De marine
De marine is één van de vier onderdelen van het leger. De andere zijn de luchtmacht, de landmacht en de marechaussee. Die vier heten samen officieel de Nederlandse Strijdkrachten. Elk onderdeel heeft zijn eigen taken. De marine verdedigt de zee, de luchtmacht de lucht en de landmacht het land. De marechaussee is de politie van alle soldaten. Bij de marine werken in totaal zo'n 15 duizend mannen en vrouwen. Ongeveer 11 duizend daarvan zijn militairen. Zij kunnen vechten als dat nodig is. Maar de marine wordt niet alleen bij oorlogen ingezet. Marinemensen doen nog veel meer.
De vloot
De marine heeft ongeveer veertig schepen. Samen heten die de vloot. Ze zijn te herkennen aan hun grijze kleur. Op alle schepen staat een nummer. Aan dat nummer kunnen marinemensen uit andere landen zien wat voor soort schip het is. De schepen hebben ook namen. De 'Van Nes' bijvoorbeeld, en de 'Van Speyk'. Voor de naam staat ook nog Hr.Ms. Dat staat voor Harer Majesteits. Dat betekent dat het schip in dienst is van koningin Beatrix. Als straks Willem-Alexander koning wordt, komt er voor de scheepsnamen Zr.Ms. te staan: 'Zijner Majesteits'. Alle Nederlandse marineschepen hebben de Nederlandse vlag in top.
Soms houdt de marine open dagen. Je kunt dan kijken op een marineschip.
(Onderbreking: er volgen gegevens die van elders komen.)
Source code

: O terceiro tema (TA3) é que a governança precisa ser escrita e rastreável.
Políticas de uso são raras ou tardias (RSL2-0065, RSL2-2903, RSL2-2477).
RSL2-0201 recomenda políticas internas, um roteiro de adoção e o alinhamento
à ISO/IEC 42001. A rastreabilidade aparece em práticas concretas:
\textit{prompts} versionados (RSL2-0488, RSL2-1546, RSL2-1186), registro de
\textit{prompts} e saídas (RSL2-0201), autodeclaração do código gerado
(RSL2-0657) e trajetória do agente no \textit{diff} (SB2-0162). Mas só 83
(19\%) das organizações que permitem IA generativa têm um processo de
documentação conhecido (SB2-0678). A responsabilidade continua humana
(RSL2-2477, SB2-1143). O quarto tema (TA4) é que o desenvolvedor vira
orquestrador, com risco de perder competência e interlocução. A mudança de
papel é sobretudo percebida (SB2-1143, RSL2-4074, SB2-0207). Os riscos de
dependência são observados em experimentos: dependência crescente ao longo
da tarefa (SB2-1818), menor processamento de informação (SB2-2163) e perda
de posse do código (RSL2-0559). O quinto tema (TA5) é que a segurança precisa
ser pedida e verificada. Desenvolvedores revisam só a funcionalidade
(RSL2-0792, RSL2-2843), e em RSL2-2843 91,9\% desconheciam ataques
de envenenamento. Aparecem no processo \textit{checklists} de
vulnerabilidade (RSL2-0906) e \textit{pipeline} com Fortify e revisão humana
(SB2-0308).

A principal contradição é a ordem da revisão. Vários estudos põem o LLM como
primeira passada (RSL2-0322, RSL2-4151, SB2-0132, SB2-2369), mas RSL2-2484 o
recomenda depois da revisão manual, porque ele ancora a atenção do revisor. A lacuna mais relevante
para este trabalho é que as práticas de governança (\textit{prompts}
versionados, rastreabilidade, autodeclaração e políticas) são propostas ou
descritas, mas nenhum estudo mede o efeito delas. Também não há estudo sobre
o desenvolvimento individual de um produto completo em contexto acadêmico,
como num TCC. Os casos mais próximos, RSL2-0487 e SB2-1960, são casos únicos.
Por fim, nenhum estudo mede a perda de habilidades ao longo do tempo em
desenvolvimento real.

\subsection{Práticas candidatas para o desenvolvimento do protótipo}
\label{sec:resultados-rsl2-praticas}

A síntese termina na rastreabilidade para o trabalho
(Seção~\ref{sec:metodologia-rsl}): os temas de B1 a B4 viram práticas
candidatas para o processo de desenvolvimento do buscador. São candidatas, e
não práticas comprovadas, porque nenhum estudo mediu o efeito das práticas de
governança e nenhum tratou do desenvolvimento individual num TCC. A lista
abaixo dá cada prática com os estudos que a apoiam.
Marineschepen zijn dan wel allemaal grijs, er zijn ook veel verschillen. Fregatten zijn flinke schepen. Er passen er twee naast elkaar op een voetbalveld. Aan boord zijn kanonnen en torpedo's. Dat zijn raketten waarmee onder water geschoten kan worden. Fregatten hebben ook meestal een klein vliegveldje aan dek. Daar kunnen helikopters op landen. De marine heeft ook mijnenjagers. Die zijn kleiner dan fregatten. Er passen er wel tien op één voetbalveld. Mijnenjagers kunnen op zee naar mijnen zoeken en ze onschadelijk maken. Een mijn is een drijvende bom. Als je er tegenaan vaart, ontploft hij.
Een mijnenjager heeft allerlei apparatuur aan boord om mijnen op te sporen.
De Nederlandse marine heeft ook vier onderzeeboten. Die kunnen onder water varen. Ze hebben de vorm van een sigaar. Op die manier kunnen ze snel door het water glijden. Niemand ziet ze dan. Maar de bemanning kan andere boten wel zien. Met speciale apparatuur en een soort buis die ze boven water steken. Verder heeft de marine twee bevoorradingsschepen. Die kunnen benzine, reserve-onderdelen, water en eten naar de marineschepen brengen. Want de schepen zijn vaak maandenlang weg.